The New Mexico office market has gained more traction and absorbed a healthy level of excess inventory this year. Vacancy fell to its lowest level in more than two years. This decline can be attributed to an absorption of vacant inventory and an increase in demand for medium-sized spaces. One of those purchases was carried out by the State of New Mexico, which acquired the 60,000-square-foot Plaza Maya, a vacant building that’s no longer competing for tenants. Downtown’s vacancy also declined when a 19,500-square-foot space was taken off the market by a new company that won the contract administering mental health services for the state.
Some of the most popular office spaces seem to be in the size range of 4,000 to 25,000 square feet. The state has had more than 73,000 square feet of this kind of space absorbed recently. A new charter school in the Airport submarket accounted for about one-third of this inventory, with engineering, legal and healthcare administration service companies taking up the balance.
Activity for smaller spaces of less than 4,000 square feet remained consistent with 2013 levels. This strong demand has led to larger Class A spaces being master leased by national executive suite companies. One new executive suite space in the North I-25 submarket took less than two months to become almost fully occupied.
Overall, however, the office market has yet to reach a full recovery mode. One concern is the large amount of new available occupied spaces that is still being brought to market. More than 100,000 square feet of new space became available in the past quarter. Most of this new space will not become vacant until the fourth quarter and into 2015.

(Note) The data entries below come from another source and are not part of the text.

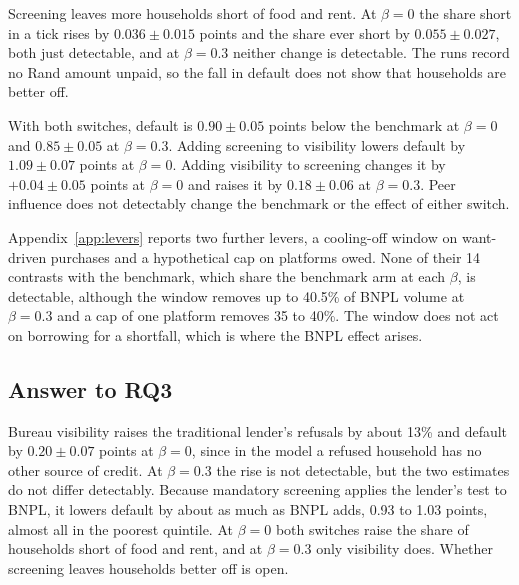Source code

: Screening leaves more households short of food and rent. At
$\beta=0$ the share short in a tick rises by $0.036 \pm 0.015$ points and the share ever short by
$0.055 \pm 0.027$, both just detectable, and at $\beta=0.3$ neither change is detectable. The runs
record no Rand amount unpaid, so the fall in default does not show that households
are better off.

With both switches, default is $0.90 \pm 0.05$ points below the benchmark at $\beta=0$ and
$0.85 \pm 0.05$ at $\beta=0.3$. Adding screening to visibility lowers default by
$1.09 \pm 0.07$ points at $\beta=0$. Adding visibility to screening changes it by
$+0.04 \pm 0.05$ points at $\beta=0$ and raises it by $0.18 \pm 0.06$ at $\beta=0.3$. Peer
influence does not detectably change the benchmark or the effect of either switch.

Appendix~\ref{app:levers} reports two further levers, a cooling-off window on want-driven
purchases and a hypothetical cap on platforms owed. None of their
14 contrasts with the benchmark, which share the benchmark arm at each $\beta$, is
detectable, although the window removes up to 40.5\% of \ac{BNPL} volume at $\beta=0.3$ and a
cap of one platform removes 35 to 40\%. The window does not act on borrowing for a shortfall,
which is where the \ac{BNPL} effect arises.

\subsection{Answer to RQ3}
\label{sec:scenarios-answer}

Bureau visibility raises the traditional lender's refusals by about 13\% and default by
$0.20 \pm 0.07$ points at $\beta=0$, since in the model a refused household has no other source of credit. At $\beta=0.3$ the rise is not detectable, but the two estimates
do not differ detectably. Because mandatory screening applies the lender's test to \ac{BNPL}, it
lowers default by about as much as \ac{BNPL} adds, 0.93 to 1.03 points, almost all in the
poorest quintile. At $\beta=0$ both switches
raise the share of households short of food and rent, and at $\beta=0.3$ only visibility
does. Whether screening leaves households
better off is open.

One of the major challenges this year is dealing with the large spaces that will be vacated during the year. More than 450,000 square feet of space is scheduled to be vacated by three large tenants. We hope this story will have a positive outcome and that these spaces will eventually be purchased by owner/users. This could essentially remove them from the building inventory and reduce the number of buildings competing for tenants in the leasing market.

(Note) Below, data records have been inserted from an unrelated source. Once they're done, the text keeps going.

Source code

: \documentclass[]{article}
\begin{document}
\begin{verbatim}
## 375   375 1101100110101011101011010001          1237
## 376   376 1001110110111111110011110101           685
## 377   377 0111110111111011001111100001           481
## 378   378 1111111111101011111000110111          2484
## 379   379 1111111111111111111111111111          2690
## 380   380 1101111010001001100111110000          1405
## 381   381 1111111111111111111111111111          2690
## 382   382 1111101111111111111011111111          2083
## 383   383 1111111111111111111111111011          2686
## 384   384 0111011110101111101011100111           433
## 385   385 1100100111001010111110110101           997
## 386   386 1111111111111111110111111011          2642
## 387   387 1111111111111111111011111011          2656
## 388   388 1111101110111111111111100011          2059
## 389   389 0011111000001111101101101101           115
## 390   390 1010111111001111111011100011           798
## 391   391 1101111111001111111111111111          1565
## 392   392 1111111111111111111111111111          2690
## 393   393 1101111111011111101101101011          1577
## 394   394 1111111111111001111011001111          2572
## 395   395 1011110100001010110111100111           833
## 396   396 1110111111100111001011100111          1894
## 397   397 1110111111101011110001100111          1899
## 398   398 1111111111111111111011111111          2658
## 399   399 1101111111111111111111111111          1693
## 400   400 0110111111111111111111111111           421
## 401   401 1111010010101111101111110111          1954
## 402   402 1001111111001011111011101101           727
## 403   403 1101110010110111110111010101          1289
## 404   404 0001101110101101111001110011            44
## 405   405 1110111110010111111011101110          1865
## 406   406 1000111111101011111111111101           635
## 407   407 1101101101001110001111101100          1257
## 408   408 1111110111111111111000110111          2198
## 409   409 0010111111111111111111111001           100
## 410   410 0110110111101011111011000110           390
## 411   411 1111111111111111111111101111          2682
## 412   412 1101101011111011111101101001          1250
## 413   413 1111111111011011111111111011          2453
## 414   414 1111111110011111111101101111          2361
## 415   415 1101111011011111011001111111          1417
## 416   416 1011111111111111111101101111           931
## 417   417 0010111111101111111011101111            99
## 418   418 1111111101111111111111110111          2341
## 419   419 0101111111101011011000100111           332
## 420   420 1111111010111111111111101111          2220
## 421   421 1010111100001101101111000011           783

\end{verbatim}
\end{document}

The trend for larger tenants to right-size their spaces will be another big threat. The general trend to “right size” will occur primarily in larger spaces of more than 10,000 square feet. Unused shadow spaces are the most susceptible and almost certain to be given back during renewals. Since right-sizing may not be possible in many existing suites, tenants may have to consider relocating to other spaces in the building. The challenge for landlords is finding a balance between necessary tenant improvement costs that are required to retain the tenant, relative to the desired renewal rate.

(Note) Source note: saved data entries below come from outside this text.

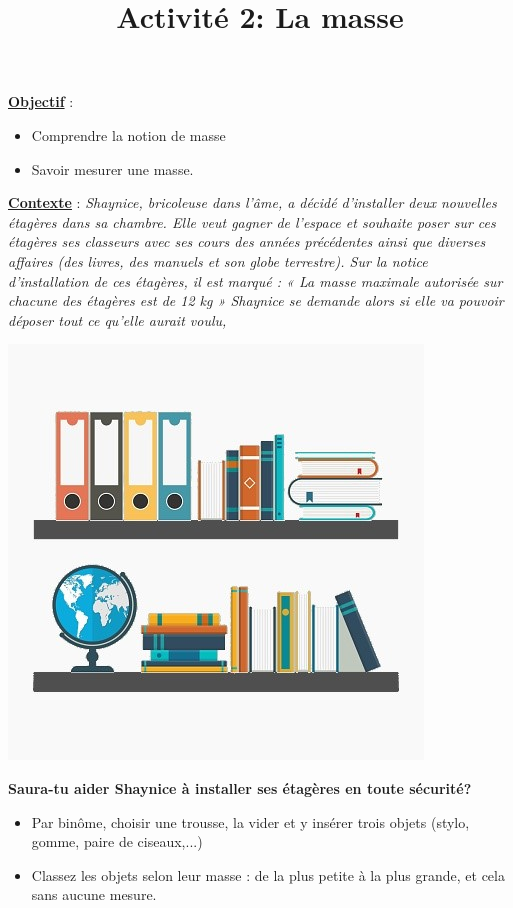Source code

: \documentclass[10pt]{article}
\newcommand{\titreActivite}{Activité 2: La masse} %
\newcommand{\objectif}{ 	
	
	\begin{itemize}
		\item Comprendre la notion de masse
		\item Savoir mesurer une masse.
	\end{itemize}
} %
\newcommand{\contexte}{
	Shaynice, bricoleuse dans l’âme, a décidé d’installer deux nouvelles étagères
	dans sa chambre. Elle veut gagner de l’espace et souhaite poser sur ces
	étagères ses classeurs avec ses cours des années précédentes ainsi que
	diverses affaires (des livres, des manuels et son globe terrestre).
	Sur la notice d’installation de ces étagères, il est marqué :
	« La masse maximale autorisée sur chacune des étagères est de 12 kg »
	Shaynice se demande alors si elle va pouvoir déposer tout ce qu’elle aurait voulu, 
}
\newcommand{\resumeContexte}{
	Saura-tu aider Shaynice à installer ses étagères en toute sécurité?
	}
\begin{document}
\date{}
\title{\titreActivite}
\maketitle %


\underline{\textbf{Objectif}} :  \vspace{2pt}
\objectif

\vspace{4pt}

\underline{\textbf{Contexte}} :  \textit{\contexte}

\begin{center}
	\includegraphics[width=0.55\columnwidth]{assets/img-005.png} %
\end{center}

\textbf{\resumeContexte}
\vspace{-12pt}



\begin{question}
	\begin{itemize}
		\item Par binôme, choisir une trousse, la vider et y insérer trois objets (stylo, gomme, paire de ciseaux,...)
		\item Classez les objets selon leur masse : de la plus petite à la plus grande, et cela
		sans aucune mesure.
	\end{itemize}
\end{question}
\end{document}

From a submarket perspective, the North I-25 and Uptown markets will likely garner the majority of interest. Completion of the Interstate 25 and Paseo Del Norte Interchange renovation is scheduled for completion this December. The improved access and centralized location should dramatically increase demand for space in the North I-25 submarket. Demand for space in Uptown will also grow as a result of more retail projects that will include national retailers and restaurants. Downtown is the wild card of the bunch. Its success hinges on the approval of the proposed Innovation Corridor, which is spearheaded by the University of New Mexico.